Nothing flawlessly illustrates what type of show Raw is quite like its audience. People are supposed to be excited to be at a live show. They are supposed to want to play a part in the show, and they should be chanting, screaming, cheering, and booing to feel a part of the experience.

On Raw, though, almost every crowd looks bloated and cheerless, simply watching the clock slowly turn round and round, waiting for something to finally happen or for their misery to end. This is mostly because Raw is not a show that has stories gradually playing out all night; the show has little progression, and, instead of building to the apex, it forcefully drags itself over the finish line.

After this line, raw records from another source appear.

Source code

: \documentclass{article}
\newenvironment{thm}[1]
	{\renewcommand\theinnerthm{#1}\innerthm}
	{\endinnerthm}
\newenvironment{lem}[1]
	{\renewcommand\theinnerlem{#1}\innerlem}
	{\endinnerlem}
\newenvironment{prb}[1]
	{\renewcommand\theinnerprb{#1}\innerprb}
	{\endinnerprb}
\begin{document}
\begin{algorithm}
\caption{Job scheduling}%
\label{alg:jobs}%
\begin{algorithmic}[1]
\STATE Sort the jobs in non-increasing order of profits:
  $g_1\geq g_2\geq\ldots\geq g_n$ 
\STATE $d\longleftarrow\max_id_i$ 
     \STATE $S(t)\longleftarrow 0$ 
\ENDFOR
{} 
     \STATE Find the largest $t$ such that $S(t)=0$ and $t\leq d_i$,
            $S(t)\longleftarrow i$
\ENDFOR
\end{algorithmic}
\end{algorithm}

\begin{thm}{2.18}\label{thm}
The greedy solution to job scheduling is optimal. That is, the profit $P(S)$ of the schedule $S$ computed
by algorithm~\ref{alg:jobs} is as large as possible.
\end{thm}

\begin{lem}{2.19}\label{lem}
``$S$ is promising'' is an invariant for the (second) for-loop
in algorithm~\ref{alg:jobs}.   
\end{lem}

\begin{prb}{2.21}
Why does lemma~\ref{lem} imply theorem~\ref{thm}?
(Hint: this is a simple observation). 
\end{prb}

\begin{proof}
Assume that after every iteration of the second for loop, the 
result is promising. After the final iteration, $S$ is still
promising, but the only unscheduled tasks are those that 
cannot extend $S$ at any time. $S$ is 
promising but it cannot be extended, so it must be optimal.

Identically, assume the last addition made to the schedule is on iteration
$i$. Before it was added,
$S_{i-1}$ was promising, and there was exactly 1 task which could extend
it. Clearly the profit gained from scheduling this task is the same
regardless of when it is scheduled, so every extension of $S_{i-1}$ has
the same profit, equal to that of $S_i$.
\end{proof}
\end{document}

Surely, people can blame the additional hour each week. All that additional hour has done, though, is expose Raw’s imperfections more. They would be still there but less overt. Raw puts little thought into its main-event feuds and even less thought in its lower card feuds.

They bungled the entire Cruiserweight Division (which could have helped break up Raw’s formulaic ways) by poorly introducing the characters, giving them little time to develop their characters, and booking them to have 10 minutes to flip and flop around like vanilla midgets a week.

They mostly refuse to have midcard, women, tag-team feuds, and sometimes upper-midcard that do not involve a title, which means wrestlers have to pin the champion on TV to build themselves up to their level; or more accurately, drag the champion down to their level.

Because of their even-steven booking ways, no roster member can muster up some momentum, even heading into big shows like WrestleMania. Other than Braun Strowman, who mostly beats up jobbers or wrestlers with nothing to do, I cannot think of a wrestler who has gone 4 weeks without looking weak at some point on Raw.

The show is so micromanaged to the point where it sucks the verisimilitude right out of the show. Raw could not feel nor be more contrived and unnatural. WWE manages everything to an OCD level, giving the show zero ad lib or off-the-script feel to it. The promos, especially, are so overtly over-scripted, causing the wrestlers sound like robots, as they are so busy remembering their lines, they cannot be put passion, emotion, or any realism into what they are saying. It does not help either the words they say do not sound like them and sound more like a mawkish soap opera writer’s words.

The same goes for the announcers. They are so busy promoting and, well, doing whatever they do, they end up not selling matches or angles, telling the story of matches or angles, or augmenting drama or enthusiasm into much of anything.

Even Raw’s matches feel like a dance rehearsal. The format of their matches is so “plug and play” and homogenized that it feels extremely unnatural. Everyone on Raw wrestles the same matches, and the matches all play out the same way. Wrestlers trade and counter moves while the pacing gradually picks up as the match goes on. The same cookie-cutter matches, all the time.

Raw is ultimately a lifeless and joyless show where next-to-nothing happens on almost a consistent basis. It structures its shows the same and uses the same ole stories to build a feud and is so micromanaged and over-scripted that nothing on the show feels organic.

No doubt, one of the worst TV shows this year.